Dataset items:
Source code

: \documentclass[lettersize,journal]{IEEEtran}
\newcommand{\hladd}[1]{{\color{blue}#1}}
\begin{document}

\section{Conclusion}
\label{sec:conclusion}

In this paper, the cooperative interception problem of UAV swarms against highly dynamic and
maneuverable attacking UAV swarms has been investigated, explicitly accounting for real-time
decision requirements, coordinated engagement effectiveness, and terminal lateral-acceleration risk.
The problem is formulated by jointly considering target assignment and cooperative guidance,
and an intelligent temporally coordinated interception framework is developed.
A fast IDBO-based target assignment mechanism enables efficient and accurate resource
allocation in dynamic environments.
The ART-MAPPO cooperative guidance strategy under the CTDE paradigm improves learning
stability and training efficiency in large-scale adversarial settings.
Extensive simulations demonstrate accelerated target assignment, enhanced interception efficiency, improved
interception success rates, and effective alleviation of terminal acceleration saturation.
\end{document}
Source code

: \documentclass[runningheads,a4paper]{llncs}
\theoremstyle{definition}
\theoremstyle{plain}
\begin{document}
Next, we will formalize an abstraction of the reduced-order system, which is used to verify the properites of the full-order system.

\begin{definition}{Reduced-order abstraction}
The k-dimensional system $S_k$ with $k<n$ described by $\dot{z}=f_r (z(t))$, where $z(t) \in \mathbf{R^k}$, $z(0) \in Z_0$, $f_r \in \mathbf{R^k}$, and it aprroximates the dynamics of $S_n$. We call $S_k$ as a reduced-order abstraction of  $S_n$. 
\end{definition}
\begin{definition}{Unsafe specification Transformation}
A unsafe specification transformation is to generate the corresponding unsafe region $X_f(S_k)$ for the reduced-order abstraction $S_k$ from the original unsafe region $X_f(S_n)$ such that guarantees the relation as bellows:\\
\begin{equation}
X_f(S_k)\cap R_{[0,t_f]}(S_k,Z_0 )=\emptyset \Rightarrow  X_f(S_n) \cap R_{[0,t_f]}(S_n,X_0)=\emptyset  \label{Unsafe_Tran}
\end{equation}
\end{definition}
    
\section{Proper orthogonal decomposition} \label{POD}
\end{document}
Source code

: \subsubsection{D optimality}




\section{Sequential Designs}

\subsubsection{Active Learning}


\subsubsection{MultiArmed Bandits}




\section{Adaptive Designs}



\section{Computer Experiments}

» WHAT THE EXERCISE ASKS
Taking care to match every character, output all of the entries above.

» TASK SOLUTION
Source code

: \documentclass[lettersize,journal]{IEEEtran}
\newcommand{\hladd}[1]{{\color{blue}#1}}
\begin{document}

\section{Conclusion}
\label{sec:conclusion}

In this paper, the cooperative interception problem of UAV swarms against highly dynamic and
maneuverable attacking UAV swarms has been investigated, explicitly accounting for real-time
decision requirements, coordinated engagement effectiveness, and terminal lateral-acceleration risk.
The problem is formulated by jointly considering target assignment and cooperative guidance,
and an intelligent temporally coordinated interception framework is developed.
A fast IDBO-based target assignment mechanism enables efficient and accurate resource
allocation in dynamic environments.
The ART-MAPPO cooperative guidance strategy under the CTDE paradigm improves learning
stability and training efficiency in large-scale adversarial settings.
Extensive simulations demonstrate accelerated target assignment, enhanced interception efficiency, improved
interception success rates, and effective alleviation of terminal acceleration saturation.
\end{document}
Source code

: \documentclass[runningheads,a4paper]{llncs}
\theoremstyle{definition}
\theoremstyle{plain}
\begin{document}
Next, we will formalize an abstraction of the reduced-order system, which is used to verify the properites of the full-order system.

\begin{definition}{Reduced-order abstraction}
The k-dimensional system $S_k$ with $k<n$ described by $\dot{z}=f_r (z(t))$, where $z(t) \in \mathbf{R^k}$, $z(0) \in Z_0$, $f_r \in \mathbf{R^k}$, and it aprroximates the dynamics of $S_n$. We call $S_k$ as a reduced-order abstraction of  $S_n$. 
\end{definition}
\begin{definition}{Unsafe specification Transformation}
A unsafe specification transformation is to generate the corresponding unsafe region $X_f(S_k)$ for the reduced-order abstraction $S_k$ from the original unsafe region $X_f(S_n)$ such that guarantees the relation as bellows:\\
\begin{equation}
X_f(S_k)\cap R_{[0,t_f]}(S_k,Z_0 )=\emptyset \Rightarrow  X_f(S_n) \cap R_{[0,t_f]}(S_n,X_0)=\emptyset  \label{Unsafe_Tran}
\end{equation}
\end{definition}
    
\section{Proper orthogonal decomposition} \label{POD}
\end{document}
Source code

: \subsubsection{D optimality}




\section{Sequential Designs}

\subsubsection{Active Learning}


\subsubsection{MultiArmed Bandits}




\section{Adaptive Designs}



\section{Computer Experiments}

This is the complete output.